The management of lower urinary tract symptoms due to benign prostatic hyperplasia (BPH) is one of  the most topical areas in urology. Although most patients are adequately managed conservatively,  many still require surgery to reduce bladder outlet obstruction or relieve symptoms by removing the inflamed adenomatous tissue. Transurethral resection of the prostate (TURP) remains the gold standard  treatment in all national and international guidelines, with open prostatectomy and laser enucleation reserved for patients with a prostate >80 ml. The current trend in the surgical management of BPH is threefold: replacing open prostatectomy with transurethral enucleation of the adenoma, managing  high-risk patients by photoselective vaporisation of the prostate thus minimising blood loss, and moving BPH surgery to ambulatory day surgery and one-day surgery units in selected patients. Laser  enucleation has been pioneered using the Holmium laser, although the GreenLightTM laser has been  recently proposed as an alternative approach.
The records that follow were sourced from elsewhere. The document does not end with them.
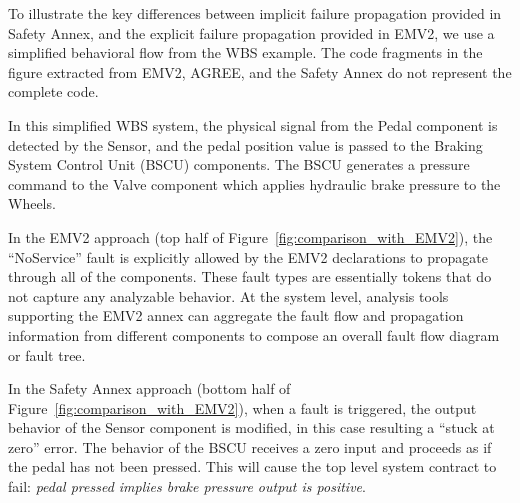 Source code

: To illustrate the key differences between implicit failure propagation provided in Safety Annex, and the explicit failure propagation provided in EMV2, we use a simplified behavioral flow from the WBS example. The code fragments in the figure extracted from EMV2, AGREE, and the Safety Annex do not represent the complete code. 

In this simplified WBS system, the physical signal from the Pedal component is detected by the Sensor, and the pedal position value is passed to the Braking System Control Unit (BSCU) components.  The BSCU generates a pressure command to the Valve component which applies hydraulic brake pressure to the Wheels. 

In the EMV2 approach (top half of Figure~\ref{fig:comparison_with_EMV2}), the ``NoService'' fault is explicitly allowed by the EMV2 declarations to propagate through all of the components. These fault types are essentially tokens that do not capture any analyzable behavior. At the system level, analysis tools supporting the EMV2 annex can aggregate the fault flow and propagation information from different components to compose an overall fault flow diagram or fault tree. 

In the Safety Annex approach (bottom half of Figure~\ref{fig:comparison_with_EMV2}), when a fault is triggered, the output behavior of the Sensor component is modified, in this case resulting a ``stuck at zero'' error. The behavior of the BSCU receives a zero input and proceeds as if the pedal has not been pressed. This will cause the top level system contract to fail: {\em pedal pressed implies brake pressure output is positive}.

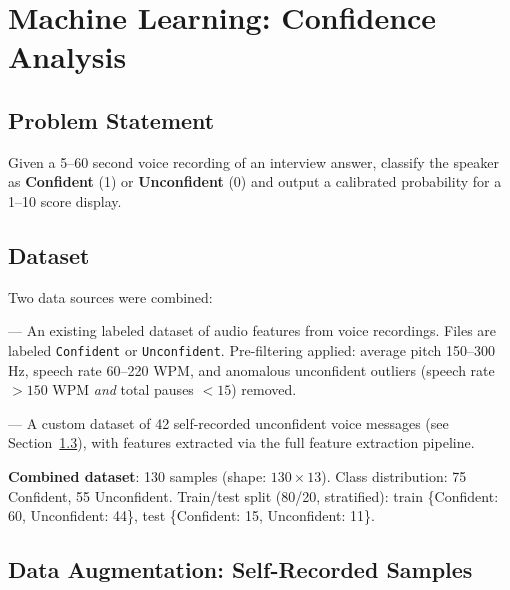 \documentclass[12pt,a4paper]{article}
\begin{document}
\section{Machine Learning: Confidence Analysis}

\subsection{Problem Statement}

Given a 5--60 second voice recording of an interview answer, classify the speaker as \textbf{Confident} (1) or \textbf{Unconfident} (0) and output a calibrated probability for a 1--10 score display.

\subsection{Dataset}
\label{sec:dataset}

Two data sources were combined:

\begin{description}[leftmargin=2em]
  \item[\texttt{audio\_features V3.csv}] --- An existing labeled dataset of audio features from voice recordings. Files are labeled \texttt{Confident} or \texttt{Unconfident}. Pre-filtering applied: average pitch 150--300 Hz, speech rate 60--220 WPM, and anomalous unconfident outliers (speech rate $>150$ WPM \textit{and} total pauses $<15$) removed.
  \item[\texttt{unconfident\_features.csv}] --- A custom dataset of 42 self-recorded unconfident voice messages (see Section~\ref{sec:augmentation}), with features extracted via the full feature extraction pipeline.
\end{description}

\textbf{Combined dataset}: 130 samples (shape: $130 \times 13$). Class distribution: 75 Confident, 55 Unconfident. Train/test split (80/20, stratified): train \{Confident: 60, Unconfident: 44\}, test \{Confident: 15, Unconfident: 11\}.

\subsection{Data Augmentation: Self-Recorded Samples}
\label{sec:augmentation}
\end{document}
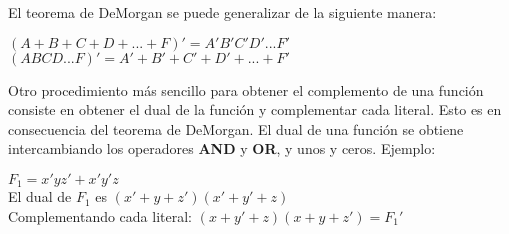 El teorema de DeMorgan se puede generalizar de la siguiente manera:
\begin{center} $(A + B + C + D + ... + F)' = A'B'C'D'...F'$ \\ $(ABCD...F)' = A'
        + B' + C' + D' + ... + F'$ \end{center}

Otro procedimiento m\'{a}s sencillo para obtener el complemento de una
funci\'{o}n consiste en obtener el dual de la funci\'{o}n y complementar cada
literal. Esto es en consecuencia del teorema de DeMorgan. El dual de una
funci\'{o}n se obtiene intercambiando los operadores \textbf{AND} y \textbf{OR},
y unos y ceros. Ejemplo: \begin{flushleft} $F_1 = x'yz' + x'y'z$ \\ El dual de
    $F_1$ es $(x' + y + z')(x' + y' + z)$ \\ Complementando cada literal: $(x + y' +
        z)(x + y + z') = F_1'$ \end{flushleft} \newpage

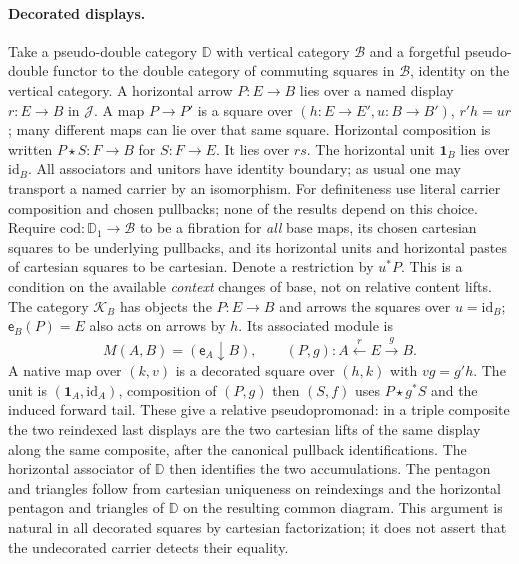 \documentclass[11pt]{article}
\theoremstyle{definition}\newtheorem{definition}[theorem]{Definition}
\newcommand{\B}{\mathcal B}\newcommand{\J}{\mathcal J}
\newcommand{\D}{\mathbb D}\newcommand{\N}{\mathbb N}
\newcommand{\K}{\mathcal K}\newcommand{\Lcat}{\mathcal L}
\newcommand{\id}{\mathrm{id}}\newcommand{\op}{\mathrm{op}}\newcommand{\dom}{\mathrm{dom}}
\newcommand{\cod}{\mathrm{cod}}\newcommand{\iso}{\xrightarrow{\ \sim\ }}
\newcommand{\ea}{\mathsf e}\newcommand{\un}{\mathbf1}\newcommand{\Tt}{\overline T}
\newcommand{\st}{\mathbin{\star}}\newcommand{\bx}{\mathop{\boxtimes}}
\begin{document}
\paragraph{Decorated displays.}
Take a pseudo-double category $\D$ with vertical category $\B$ and a
forgetful pseudo-double functor to the double category of commuting
squares in $\B$, identity on the vertical category. A horizontal arrow
$P:E\to B$ lies over a named display $r:E\to B$ in $\J$. A map
$P\to P'$ is a square over $(h:E\to E',u:B\to B')$, $r'h=ur$;
many different maps can lie over that same square. Horizontal composition
is written $P\st S:F\to B$ for $S:F\to E$. It lies over $rs$.
The horizontal unit $\un_B$ lies over $\id_B$. All associators and
unitors have identity boundary; as usual one may transport a named
carrier by an isomorphism. For definiteness use literal carrier
composition and chosen pullbacks; none of the results depend on this
choice.
Require $\cod:\D_1\to\B$ to be a fibration for \emph{all}
base maps, its chosen cartesian squares to be underlying pullbacks,
and its horizontal units and horizontal pastes of cartesian squares
to be cartesian. Denote a restriction by $u^*P$. This is a condition on
the available \emph{context} changes of base, not on relative content
lifts. The category $\K_B$ has objects the $P:E\to B$ and arrows the
squares over $u=\id_B$; $\ea_B(P)=E$ also acts on arrows by $h$.
Its associated module is
\[
 M(A,B)=(\ea_A\downarrow B),\qquad
 (P,g): A\xleftarrow{r} E\xrightarrow{g} B.
\]
A native map over $(k,v)$ is a decorated square over $(h,k)$ with
$vg=g'h$. The unit is $(\un_A,\id_A)$, composition of $(P,g)$
then $(S,f)$ uses $P\st g^*S$ and the induced forward tail.
These give a relative pseudopromonad: in a triple composite the
two reindexed last displays are the two cartesian lifts of the same
display along the same composite, after the canonical pullback
identifications. The horizontal associator of $\D$ then identifies the
two accumulations. The pentagon and triangles follow from cartesian
uniqueness on reindexings and the horizontal pentagon and triangles
of $\D$ on the resulting common diagram. This argument is natural in
all decorated squares by cartesian factorization; it does not assert
that the undecorated carrier detects their equality.
\end{document}
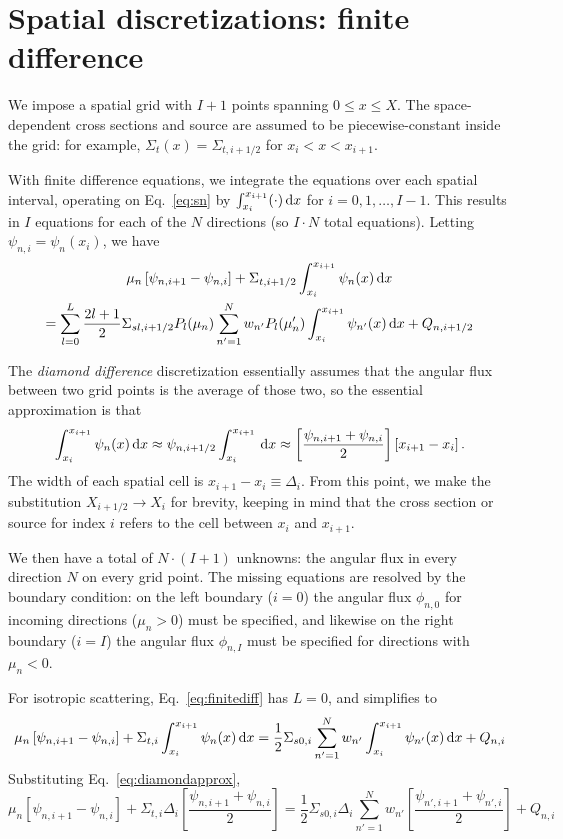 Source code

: \documentclass[]{SRJcommon}
\begin{document}
\section{Spatial discretizations: finite difference}
We impose a spatial grid with $I+1$ points spanning $0 \le x \le X$. The
space-dependent cross sections and source are assumed to be piecewise-constant
inside the grid: for example, $\Sigma_t(x) = \Sigma_{t,i+1/2}$ for $x_{i} < x
< x_{i+1}$.

With finite difference equations, we integrate the \SN{} equations over each
spatial interval, operating on Eq.~\eqref{eq:sn} by $\int_{x_{i}}^{x_{i+1}}
(\cdot) \, \mathrm{d} x$ for $i = 0,1,\ldots, I-1$.
This results in $I$ equations for each of the $N$ directions (so $I \cdot N$
total equations). Letting $\psi_{n,i} = \psi_n(x_i)$, we have
\begin{multline}
  \mu_n \left[ \psi_{n,i+1} - \psi_{n,i} \right] + \Sigma_{t,i+1/2}
  \int_{x_{i}}^{x_{i+1}} \psi_n(x) \, \mathrm{d} x
\\
= \sum_{l=0}^{L}  \frac{2l+1}{2} \Sigma_{sl,i+1/2} P_{l}(\mu_n)
 \sum_{n'=1}^{N} w_{n'} P_{l} (\mu_n') \int_{x_{i}}^{x_{i+1}} \psi_{n'}(x) \, \mathrm{d} x
  + Q_{n,i+1/2}
  \label{eq:finitediff}
\end{multline}

The \emph{diamond difference} discretization essentially assumes that the
angular flux between two grid points is the average of those two, so the
essential approximation is that
\begin{equation}
\int_{x_{i}}^{x_{i+1}} \psi_{n}(x) \, \mathrm{d} x
\approx \psi_{n,i+1/2} \int_{x_{i}}^{x_{i+1}}  \, \mathrm{d} x 
\approx  \left[ \frac{\psi_{n,i+1} + \psi_{n,i}}{2} \right] [x_{i+1} - x_{i}]
\,.
  \label{eq:diamondapprox}
\end{equation}
The width of each spatial cell is $x_{i+1} - x_{i} \equiv \Delta_i$. From this
point, we make the substitution $X_{i+1/2} \to X_{i}$ for brevity, keeping in
mind that the cross section or source for index $i$ refers to the cell between
$x_i$ and $x_{i+1}$.

We then have a total of $N\cdot(I+1)$ unknowns: the angular flux in every
direction $N$ on every grid point. The missing equations are resolved by the
boundary condition: on the left boundary ($i=0$) the angular flux $\phi_{n,0}$
for incoming directions ($\mu_n > 0$) must be specified, and likewise on the
right boundary ($i=I$) the angular flux $\phi_{n,I}$ must be specified
for directions with $\mu_n < 0$.

For isotropic scattering, Eq.~\eqref{eq:finitediff} has $L=0$, and simplifies to
$$
 \mu_n \left[ \psi_{n,i+1} - \psi_{n,i} \right] + \Sigma_{t,i}
  \int_{x_{i}}^{x_{i+1}} \psi_n(x) \, \mathrm{d} x
= \frac{1}{2} \Sigma_{s0,i} 
 \sum_{n'=1}^{N} w_{n'}  \int_{x_{i}}^{x_{i+1}} \psi_{n'}(x) \, \mathrm{d} x
  + Q_{n,i}
$$
Substituting Eq.~\eqref{eq:diamondapprox},
$$ 
\mu_n \left[ \psi_{n,i+1} - \psi_{n,i} \right]
+ \Sigma_{t,i} \Delta_i \left[ \frac{\psi_{n,i+1} + \psi_{n,i}}{2} \right]
=
\frac{1}{2} \Sigma_{s0,i} \Delta_i 
\sum_{n'=1}^{N} w_{n'} \left[ \frac{\psi_{n',i+1} + \psi_{n',i}}{2} \right]
  + Q_{n,i}
$$
\end{document}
The absence of any bleeding in photovaporisation of the  prostate allows surgery to be performed in a growing population of patients on anti-aggregant and anticoagulant medications. Randomised trials of the GreenLight XPSTM laser with the MoXy™ fibre  versus TURP proved the effectiveness of photovaporisation in the surgical management of BPH and  suggested that 50% of patients could be discharged within 24 hours. The demand for BPH surgery  remains high and urologists have rapidly adapted to the increasing demand for minimally invasive surgery. Prostate surgery evolved from a heroic procedure that remained in the memories of the entire patient family for life into a day-case procedure, and the future hopefully holds ejaculation-sparing surgery.